Fokus Jateng-BOYOLALI- Seorang kakek di Boyolali diduga melakukan tindakan asusila kepada bocah berusia 5 tahun. Orang tua korban bersama sejumlah warga mendatangi Mapolres Boyolali untuk melaporkan pelaku. Senin 12 Januari 2026.
Salah satu warga menyampaikan aduan dilakukan setelah warga sekitar, sudah hilang sabar atas perbuatan pelaku yang ternyata bukan hanya sekali melakukan hal tak senonoh.
“Baru ketahuan, ternyata bukan kali ini saja. Jadi warga lain itu juga banyak yang cerita, anaknya pernah digitukan sama pelaku,” katanya.
Kuasa hukum korban, Fakhruddin mengungkapkan, dia mendampingi orang tua korban, yakni MB (27), serta AB (24), untuk melaporkan dugaan pencabulan terhadap anaknya yang masih duduk di bangku Taman Kanak-kanak (TK).
Dugaan pencabulan itu terjadi sebanyak dua kali. Yakni pada pertengahan bulan Agustus, serta pertengahan bulan November 2025. Dilakukan di rumah pelaku, saat korban pulang sekolah.
Kepada ibunya, korban bercerita bahwa pelaku melakukan sesuatu di alat kelaminnya. Atas pengakuan korban, lanjut Fakhruddin, orang tua korban memeriksakan kondisi anaknya di Puskesmas. Hasilnya menunjukkan, bahwa area kelamin korban terlihat kemerahan akibat benda tumpul.
“Disitu diketahui bahwa area kelamin itu ada kemerah-merahan, karena kena benda tumpul,” jelas Fakhruddin.
Sebelum membuat aduan ke Mapolres Boyolali, kejadian tersebut sempat dilakukan mediasi oleh warga dan aparat desa setempat. Namun belum memiliki titik temu.
“Masyarakat menuntut untuk di laporkan, supaya ada efek jera. dan di Boyolali juga diharapkan tidak ada predator anak lah istilah nya, seperti itu,” imbuhnya.
Orang tua korban, MB mengatakan, sebelumnya korban sudah bercerita kepada sang ibu. Namun dia awalnya belum mempercayai kejadian tersebut.
Hanya dua pekan kemudian, anaknya kembali menceritakan hal yang sama. Selain itu, dia juga melihat ada keanehan pada diri putri pertamanya itu.
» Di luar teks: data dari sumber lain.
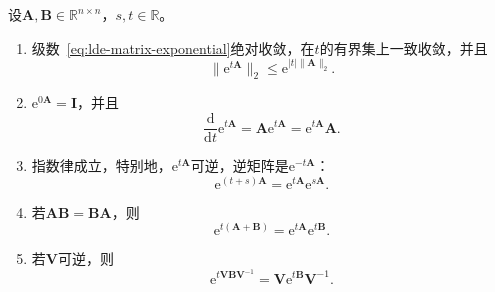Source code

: \begin{theorem}[矩阵指数的基本性质]
\label{thm:lde-matexp-properties}
设$\bm{A},\bm{B}\in\mathbb{R}^{n\times n}$，$s,t\in\mathbb{R}$。
\begin{enumerate}
 \item 级数~\eqref{eq:lde-matrix-exponential}绝对收敛，在$t$的有界集上一致收敛，并且
 \begin{equation}
  \lVert\mathrm{e}^{t\bm{A}}\rVert_2\leq\mathrm{e}^{\lvert t\rvert\lVert\bm{A}\rVert_2}.
  \label{eq:lde-matexp-bound}
 \end{equation}
 \item $\mathrm{e}^{0\bm{A}}=\bm{I}$，并且
 \begin{equation}
  \frac{\mathrm{d}}{\mathrm{d}t}\mathrm{e}^{t\bm{A}}=\bm{A}\mathrm{e}^{t\bm{A}}=\mathrm{e}^{t\bm{A}}\bm{A}.
  \label{eq:lde-matexp-derivative}
 \end{equation}
 \item 指数律成立，特别地，$\mathrm{e}^{t\bm{A}}$可逆，逆矩阵是$\mathrm{e}^{-t\bm{A}}$：
 \begin{equation}
  \mathrm{e}^{(t+s)\bm{A}}=\mathrm{e}^{t\bm{A}}\mathrm{e}^{s\bm{A}}.
  \label{eq:lde-matexp-group}
 \end{equation}
 \item 若$\bm{A}\bm{B}=\bm{B}\bm{A}$，则
 \begin{equation}
  \mathrm{e}^{t(\bm{A}+\bm{B})}=\mathrm{e}^{t\bm{A}}\mathrm{e}^{t\bm{B}}.
  \label{eq:lde-matexp-commuting}
 \end{equation}
 \item 若$\bm{V}$可逆，则
 \begin{equation}
  \mathrm{e}^{t\bm{V}\bm{B}\bm{V}^{-1}}=\bm{V}\mathrm{e}^{t\bm{B}}\bm{V}^{-1}.
  \label{eq:lde-matexp-similarity}
 \end{equation}
\end{enumerate}
\end{theorem}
“Saat tidur, tangannya itu memegangi kemaluannya itu,” katanya.
MB mengaku, sempat dihentikan warga saat hendak melabrak pelaku. Alasannya karena belum ada bukti.
Ia lalu berinisiatif memeriahkan anaknya di Puskesmas, hasil menunjukkan bahwa area kemaluan korban terlihat kemerahan akibat benda tumpul.
“Keterangan dari Puskesmas memang ada robekan pada kemaluan,” tuturnya.
Dijelaskan, upaya mediasi yang dilakukan oleh pemerintah desa juga tak kunjung membuahkan hasil. Hingga akhirnya korban didampingi warga menempuh jalur hukum.
Sementara itu, Kasat Reskrim Polres Boyolali, AKP Indrawan Wira Saputra, saat dimintai konfirmasi membenarkan telah menerima laporan pelecehan anak di bawah umur.
“Kami akan melakukan penyelidikan lebih lanjut terkait laporan itu,” ucapnya. ( yull/**)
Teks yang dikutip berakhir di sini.